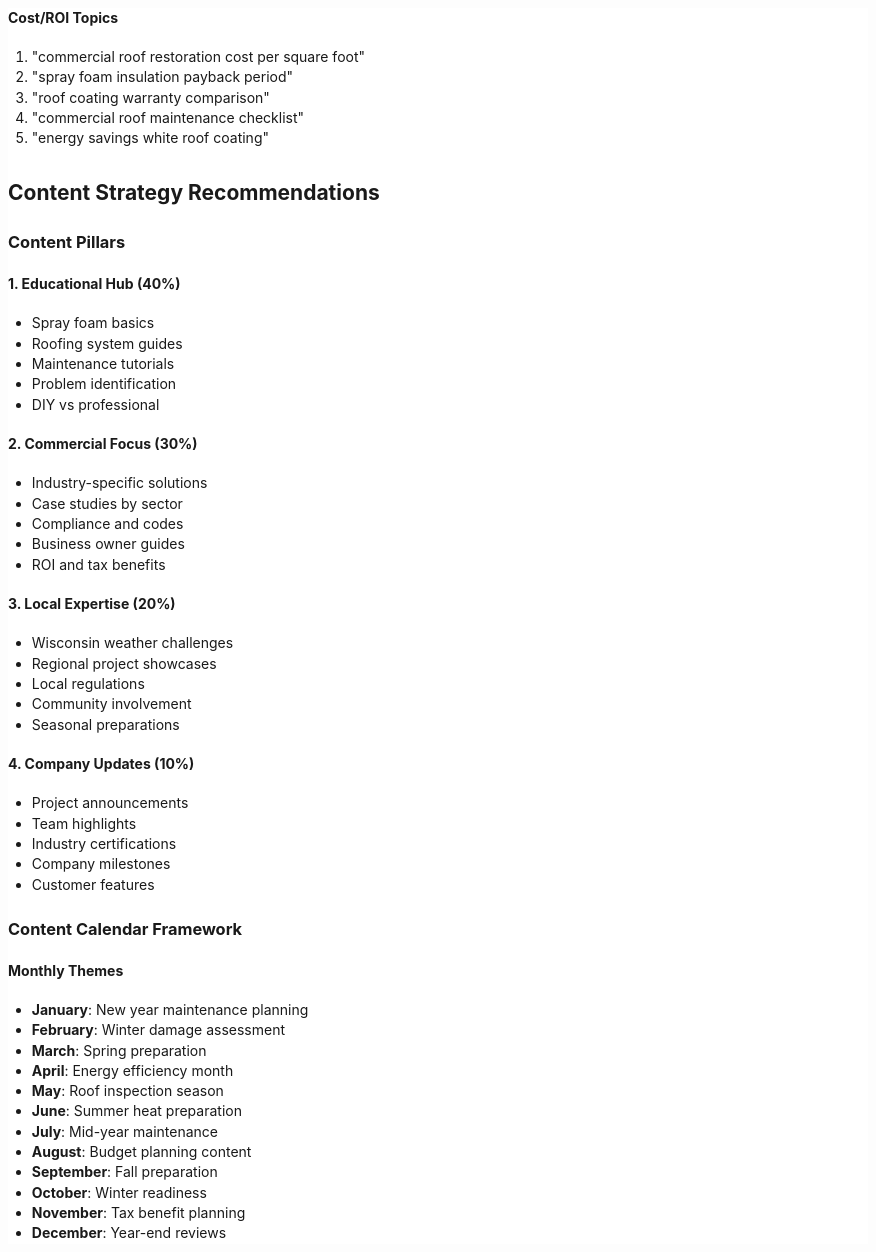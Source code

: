 #### Cost/ROI Topics
1. "commercial roof restoration cost per square foot"
2. "spray foam insulation payback period"
3. "roof coating warranty comparison"
4. "commercial roof maintenance checklist"
5. "energy savings white roof coating"

## Content Strategy Recommendations

### Content Pillars

#### 1. Educational Hub (40%)
- Spray foam basics
- Roofing system guides
- Maintenance tutorials
- Problem identification
- DIY vs professional

#### 2. Commercial Focus (30%)
- Industry-specific solutions
- Case studies by sector
- Compliance and codes
- Business owner guides
- ROI and tax benefits

#### 3. Local Expertise (20%)
- Wisconsin weather challenges
- Regional project showcases
- Local regulations
- Community involvement
- Seasonal preparations

#### 4. Company Updates (10%)
- Project announcements
- Team highlights
- Industry certifications
- Company milestones
- Customer features

### Content Calendar Framework

#### Monthly Themes
- **January**: New year maintenance planning
- **February**: Winter damage assessment
- **March**: Spring preparation
- **April**: Energy efficiency month
- **May**: Roof inspection season
- **June**: Summer heat preparation
- **July**: Mid-year maintenance
- **August**: Budget planning content
- **September**: Fall preparation
- **October**: Winter readiness
- **November**: Tax benefit planning
- **December**: Year-end reviews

※ ※ ※

Return every line from the one holding "- Spray foam basics" through the end of the data, exactly as it appears, with both ends kept and nothing else.

- Spray foam basics
- Roofing system guides
- Maintenance tutorials
- Problem identification
- DIY vs professional

#### 2. Commercial Focus (30%)
- Industry-specific solutions
- Case studies by sector
- Compliance and codes
- Business owner guides
- ROI and tax benefits

#### 3. Local Expertise (20%)
- Wisconsin weather challenges
- Regional project showcases
- Local regulations
- Community involvement
- Seasonal preparations

#### 4. Company Updates (10%)
- Project announcements
- Team highlights
- Industry certifications
- Company milestones
- Customer features

### Content Calendar Framework

#### Monthly Themes
- **January**: New year maintenance planning
- **February**: Winter damage assessment
- **March**: Spring preparation
- **April**: Energy efficiency month
- **May**: Roof inspection season
- **June**: Summer heat preparation
- **July**: Mid-year maintenance
- **August**: Budget planning content
- **September**: Fall preparation
- **October**: Winter readiness
- **November**: Tax benefit planning
- **December**: Year-end reviews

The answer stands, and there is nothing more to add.